Find the line containing "[#1481]: https://github.com/mochajs/mocha/issues/1481" in the records below. Copy exactly that line and each one after it, ending at the line containing "[@bensontrent]: https://github.com/bensontrent", and nothing more.

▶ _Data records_
⟨

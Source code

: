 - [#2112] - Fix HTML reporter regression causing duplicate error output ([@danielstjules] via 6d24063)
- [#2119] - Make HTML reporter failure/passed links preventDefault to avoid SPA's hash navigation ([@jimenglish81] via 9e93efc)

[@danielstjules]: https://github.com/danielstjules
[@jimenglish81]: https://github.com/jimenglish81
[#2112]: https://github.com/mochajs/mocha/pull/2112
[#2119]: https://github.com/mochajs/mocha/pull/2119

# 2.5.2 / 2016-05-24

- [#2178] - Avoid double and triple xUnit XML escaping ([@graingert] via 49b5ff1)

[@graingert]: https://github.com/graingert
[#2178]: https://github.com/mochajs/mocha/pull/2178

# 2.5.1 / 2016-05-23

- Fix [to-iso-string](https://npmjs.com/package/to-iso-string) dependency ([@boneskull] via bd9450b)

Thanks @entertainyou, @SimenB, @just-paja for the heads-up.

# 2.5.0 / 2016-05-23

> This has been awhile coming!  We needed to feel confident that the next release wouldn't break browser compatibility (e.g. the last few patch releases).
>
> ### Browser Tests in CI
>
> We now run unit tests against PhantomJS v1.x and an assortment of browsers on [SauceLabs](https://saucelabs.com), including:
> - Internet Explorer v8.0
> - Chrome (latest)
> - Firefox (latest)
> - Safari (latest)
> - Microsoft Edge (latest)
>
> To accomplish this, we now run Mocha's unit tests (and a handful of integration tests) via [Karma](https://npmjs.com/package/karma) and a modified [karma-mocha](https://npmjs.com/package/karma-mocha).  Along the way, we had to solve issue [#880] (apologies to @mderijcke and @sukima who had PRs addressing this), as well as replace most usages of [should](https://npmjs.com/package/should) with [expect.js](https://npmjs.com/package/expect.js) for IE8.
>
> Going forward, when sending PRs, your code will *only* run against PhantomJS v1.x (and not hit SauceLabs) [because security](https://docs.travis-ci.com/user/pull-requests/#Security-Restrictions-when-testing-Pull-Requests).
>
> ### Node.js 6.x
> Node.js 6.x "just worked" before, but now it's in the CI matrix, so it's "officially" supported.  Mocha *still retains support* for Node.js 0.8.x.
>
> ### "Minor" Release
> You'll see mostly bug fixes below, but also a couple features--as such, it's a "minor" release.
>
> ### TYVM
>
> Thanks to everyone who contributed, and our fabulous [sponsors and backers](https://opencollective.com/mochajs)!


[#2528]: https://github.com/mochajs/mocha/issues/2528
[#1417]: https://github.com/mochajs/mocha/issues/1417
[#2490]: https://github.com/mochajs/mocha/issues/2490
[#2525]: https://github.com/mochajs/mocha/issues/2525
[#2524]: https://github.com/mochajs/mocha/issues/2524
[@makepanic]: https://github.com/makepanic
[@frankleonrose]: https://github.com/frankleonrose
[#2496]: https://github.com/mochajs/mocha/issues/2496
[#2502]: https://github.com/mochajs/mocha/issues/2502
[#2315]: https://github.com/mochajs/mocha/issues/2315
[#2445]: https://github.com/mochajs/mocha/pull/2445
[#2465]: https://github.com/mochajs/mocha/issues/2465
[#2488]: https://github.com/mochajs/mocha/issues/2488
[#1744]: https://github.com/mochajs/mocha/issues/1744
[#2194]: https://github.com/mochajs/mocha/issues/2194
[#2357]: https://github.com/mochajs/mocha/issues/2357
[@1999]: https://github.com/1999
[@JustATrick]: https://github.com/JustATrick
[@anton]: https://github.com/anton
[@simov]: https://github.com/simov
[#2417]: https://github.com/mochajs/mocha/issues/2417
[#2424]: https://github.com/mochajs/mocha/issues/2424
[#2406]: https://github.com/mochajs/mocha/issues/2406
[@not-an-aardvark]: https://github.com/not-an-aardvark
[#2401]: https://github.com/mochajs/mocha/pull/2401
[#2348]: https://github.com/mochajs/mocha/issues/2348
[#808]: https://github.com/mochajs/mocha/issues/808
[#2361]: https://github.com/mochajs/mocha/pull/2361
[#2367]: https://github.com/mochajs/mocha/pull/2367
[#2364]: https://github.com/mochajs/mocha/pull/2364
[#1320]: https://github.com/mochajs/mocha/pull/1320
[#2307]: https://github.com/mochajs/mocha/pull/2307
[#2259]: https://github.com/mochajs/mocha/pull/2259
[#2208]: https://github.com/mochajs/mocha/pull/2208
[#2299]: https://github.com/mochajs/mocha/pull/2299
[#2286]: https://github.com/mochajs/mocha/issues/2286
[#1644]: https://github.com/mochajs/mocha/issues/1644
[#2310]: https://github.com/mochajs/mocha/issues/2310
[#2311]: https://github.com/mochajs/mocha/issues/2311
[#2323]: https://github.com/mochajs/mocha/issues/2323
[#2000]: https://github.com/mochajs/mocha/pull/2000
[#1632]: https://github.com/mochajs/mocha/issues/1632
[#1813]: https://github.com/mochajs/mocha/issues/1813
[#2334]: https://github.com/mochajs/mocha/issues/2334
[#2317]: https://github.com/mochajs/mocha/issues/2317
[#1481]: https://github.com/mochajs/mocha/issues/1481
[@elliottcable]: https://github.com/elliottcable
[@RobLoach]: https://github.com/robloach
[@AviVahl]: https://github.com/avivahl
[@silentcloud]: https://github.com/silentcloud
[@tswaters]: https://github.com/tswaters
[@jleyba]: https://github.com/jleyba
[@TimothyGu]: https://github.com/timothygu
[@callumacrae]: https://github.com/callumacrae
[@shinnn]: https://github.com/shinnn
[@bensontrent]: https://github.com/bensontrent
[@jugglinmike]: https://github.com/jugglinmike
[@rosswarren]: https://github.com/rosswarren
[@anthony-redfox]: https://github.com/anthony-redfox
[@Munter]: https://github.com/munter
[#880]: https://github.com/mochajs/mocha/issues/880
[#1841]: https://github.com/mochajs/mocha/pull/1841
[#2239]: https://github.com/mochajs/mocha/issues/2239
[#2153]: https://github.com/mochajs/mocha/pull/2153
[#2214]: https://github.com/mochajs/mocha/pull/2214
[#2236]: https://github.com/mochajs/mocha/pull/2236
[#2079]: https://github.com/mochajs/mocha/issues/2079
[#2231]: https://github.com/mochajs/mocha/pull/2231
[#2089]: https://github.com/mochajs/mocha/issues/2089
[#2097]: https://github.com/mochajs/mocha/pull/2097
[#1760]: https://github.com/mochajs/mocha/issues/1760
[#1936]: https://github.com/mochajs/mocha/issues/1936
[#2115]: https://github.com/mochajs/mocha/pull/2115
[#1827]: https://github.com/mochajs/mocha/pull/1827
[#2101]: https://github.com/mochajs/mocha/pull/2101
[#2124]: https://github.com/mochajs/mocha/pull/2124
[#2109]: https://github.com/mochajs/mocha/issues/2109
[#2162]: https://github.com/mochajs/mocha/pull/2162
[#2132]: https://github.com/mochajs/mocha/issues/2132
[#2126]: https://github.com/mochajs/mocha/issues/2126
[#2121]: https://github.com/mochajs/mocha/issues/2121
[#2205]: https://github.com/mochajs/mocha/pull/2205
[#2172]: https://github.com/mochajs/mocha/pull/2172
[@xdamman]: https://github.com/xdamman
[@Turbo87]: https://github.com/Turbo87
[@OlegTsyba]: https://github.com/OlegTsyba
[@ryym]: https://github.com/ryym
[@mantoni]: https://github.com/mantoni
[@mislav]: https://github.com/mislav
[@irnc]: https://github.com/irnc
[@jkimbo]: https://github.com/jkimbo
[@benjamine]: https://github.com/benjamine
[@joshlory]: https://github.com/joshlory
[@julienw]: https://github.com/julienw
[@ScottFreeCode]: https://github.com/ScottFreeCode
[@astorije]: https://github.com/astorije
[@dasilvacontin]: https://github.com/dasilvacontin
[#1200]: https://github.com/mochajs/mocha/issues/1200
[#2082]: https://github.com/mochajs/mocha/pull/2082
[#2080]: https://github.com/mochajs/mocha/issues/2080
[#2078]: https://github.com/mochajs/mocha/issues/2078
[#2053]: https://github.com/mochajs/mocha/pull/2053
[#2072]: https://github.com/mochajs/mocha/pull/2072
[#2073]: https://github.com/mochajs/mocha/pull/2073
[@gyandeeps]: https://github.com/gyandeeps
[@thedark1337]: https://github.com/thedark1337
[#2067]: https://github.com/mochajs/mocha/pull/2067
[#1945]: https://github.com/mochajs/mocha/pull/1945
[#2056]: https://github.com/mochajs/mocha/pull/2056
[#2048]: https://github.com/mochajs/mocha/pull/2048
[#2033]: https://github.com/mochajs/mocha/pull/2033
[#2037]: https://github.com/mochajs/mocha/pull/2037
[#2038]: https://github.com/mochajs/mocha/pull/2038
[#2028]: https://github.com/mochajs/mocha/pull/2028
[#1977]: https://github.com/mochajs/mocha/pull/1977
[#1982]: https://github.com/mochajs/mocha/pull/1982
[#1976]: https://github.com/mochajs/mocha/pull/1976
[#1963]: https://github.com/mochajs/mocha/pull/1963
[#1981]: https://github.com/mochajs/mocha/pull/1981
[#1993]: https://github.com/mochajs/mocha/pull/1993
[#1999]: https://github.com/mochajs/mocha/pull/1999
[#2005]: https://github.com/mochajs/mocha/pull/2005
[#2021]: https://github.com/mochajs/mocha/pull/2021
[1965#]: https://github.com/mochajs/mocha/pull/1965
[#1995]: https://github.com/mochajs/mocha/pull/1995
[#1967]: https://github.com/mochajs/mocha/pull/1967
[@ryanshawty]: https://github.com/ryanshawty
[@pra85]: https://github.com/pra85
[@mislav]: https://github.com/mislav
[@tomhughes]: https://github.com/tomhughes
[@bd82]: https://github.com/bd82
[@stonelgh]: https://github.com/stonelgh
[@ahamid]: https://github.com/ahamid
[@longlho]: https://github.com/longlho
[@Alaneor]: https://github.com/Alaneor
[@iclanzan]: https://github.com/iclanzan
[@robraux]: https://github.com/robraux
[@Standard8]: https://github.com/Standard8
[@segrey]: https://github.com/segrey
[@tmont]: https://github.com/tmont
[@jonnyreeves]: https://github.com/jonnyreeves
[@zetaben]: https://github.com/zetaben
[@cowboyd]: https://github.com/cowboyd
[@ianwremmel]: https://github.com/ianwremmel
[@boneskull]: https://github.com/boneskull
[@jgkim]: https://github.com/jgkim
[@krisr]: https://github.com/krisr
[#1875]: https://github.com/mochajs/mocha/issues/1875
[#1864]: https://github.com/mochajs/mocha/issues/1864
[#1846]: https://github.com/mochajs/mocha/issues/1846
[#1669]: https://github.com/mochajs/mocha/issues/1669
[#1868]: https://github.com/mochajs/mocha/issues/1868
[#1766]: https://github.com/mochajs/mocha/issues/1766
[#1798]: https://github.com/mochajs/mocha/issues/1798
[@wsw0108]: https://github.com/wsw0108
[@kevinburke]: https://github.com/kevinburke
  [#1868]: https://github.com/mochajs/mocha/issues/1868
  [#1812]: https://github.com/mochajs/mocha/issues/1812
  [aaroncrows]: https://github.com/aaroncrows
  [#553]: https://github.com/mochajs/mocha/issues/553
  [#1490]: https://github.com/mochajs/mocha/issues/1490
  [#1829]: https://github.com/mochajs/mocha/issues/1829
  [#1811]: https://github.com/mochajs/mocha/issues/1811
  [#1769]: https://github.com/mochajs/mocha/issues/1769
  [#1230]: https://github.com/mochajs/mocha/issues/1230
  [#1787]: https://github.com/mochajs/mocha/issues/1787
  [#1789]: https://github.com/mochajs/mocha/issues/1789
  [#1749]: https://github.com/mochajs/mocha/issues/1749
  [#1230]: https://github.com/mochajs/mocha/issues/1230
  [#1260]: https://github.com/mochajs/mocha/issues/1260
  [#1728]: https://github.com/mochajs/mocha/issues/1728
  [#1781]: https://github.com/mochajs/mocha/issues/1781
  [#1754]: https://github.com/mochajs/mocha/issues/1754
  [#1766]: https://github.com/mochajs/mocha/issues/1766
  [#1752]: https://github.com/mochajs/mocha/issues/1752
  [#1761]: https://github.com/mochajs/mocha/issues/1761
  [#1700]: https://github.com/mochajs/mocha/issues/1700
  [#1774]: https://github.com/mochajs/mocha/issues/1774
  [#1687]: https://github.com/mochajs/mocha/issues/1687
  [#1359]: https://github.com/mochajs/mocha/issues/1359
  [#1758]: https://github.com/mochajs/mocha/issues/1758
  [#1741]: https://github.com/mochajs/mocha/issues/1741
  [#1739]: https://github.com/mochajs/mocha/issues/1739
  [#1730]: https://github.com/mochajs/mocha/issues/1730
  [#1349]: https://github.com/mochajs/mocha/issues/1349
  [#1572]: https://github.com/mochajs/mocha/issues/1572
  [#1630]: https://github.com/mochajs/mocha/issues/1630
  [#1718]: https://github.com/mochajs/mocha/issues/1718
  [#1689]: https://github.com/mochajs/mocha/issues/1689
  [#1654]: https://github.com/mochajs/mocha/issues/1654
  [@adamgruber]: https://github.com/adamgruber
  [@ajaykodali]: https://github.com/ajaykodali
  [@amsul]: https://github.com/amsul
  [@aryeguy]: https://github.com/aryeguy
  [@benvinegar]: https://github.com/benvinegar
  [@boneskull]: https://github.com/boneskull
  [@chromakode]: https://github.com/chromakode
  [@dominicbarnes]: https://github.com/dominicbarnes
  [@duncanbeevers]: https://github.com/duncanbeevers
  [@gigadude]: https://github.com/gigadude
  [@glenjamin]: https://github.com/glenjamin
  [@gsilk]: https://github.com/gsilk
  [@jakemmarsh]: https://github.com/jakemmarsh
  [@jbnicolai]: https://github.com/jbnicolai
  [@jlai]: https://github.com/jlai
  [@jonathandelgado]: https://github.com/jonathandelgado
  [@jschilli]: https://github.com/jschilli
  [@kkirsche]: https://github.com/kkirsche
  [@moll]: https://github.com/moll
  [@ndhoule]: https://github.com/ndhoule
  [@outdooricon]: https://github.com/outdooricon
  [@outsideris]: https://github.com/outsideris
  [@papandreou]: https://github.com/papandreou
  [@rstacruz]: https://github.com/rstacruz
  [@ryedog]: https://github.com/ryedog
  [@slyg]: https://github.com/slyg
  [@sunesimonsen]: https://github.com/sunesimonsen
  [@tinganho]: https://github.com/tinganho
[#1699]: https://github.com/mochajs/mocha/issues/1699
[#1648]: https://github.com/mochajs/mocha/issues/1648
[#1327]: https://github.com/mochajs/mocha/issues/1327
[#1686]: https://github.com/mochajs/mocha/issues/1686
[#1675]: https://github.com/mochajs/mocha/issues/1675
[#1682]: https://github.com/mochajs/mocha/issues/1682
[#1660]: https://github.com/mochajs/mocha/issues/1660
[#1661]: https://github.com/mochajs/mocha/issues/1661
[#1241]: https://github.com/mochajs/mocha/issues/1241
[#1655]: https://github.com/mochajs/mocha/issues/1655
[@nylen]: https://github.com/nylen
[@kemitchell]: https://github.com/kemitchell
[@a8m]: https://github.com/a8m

⟩

▶ _OUTPUT FOR THIS TASK_
[#1481]: https://github.com/mochajs/mocha/issues/1481
[@elliottcable]: https://github.com/elliottcable
[@RobLoach]: https://github.com/robloach
[@AviVahl]: https://github.com/avivahl
[@silentcloud]: https://github.com/silentcloud
[@tswaters]: https://github.com/tswaters
[@jleyba]: https://github.com/jleyba
[@TimothyGu]: https://github.com/timothygu
[@callumacrae]: https://github.com/callumacrae
[@shinnn]: https://github.com/shinnn
[@bensontrent]: https://github.com/bensontrent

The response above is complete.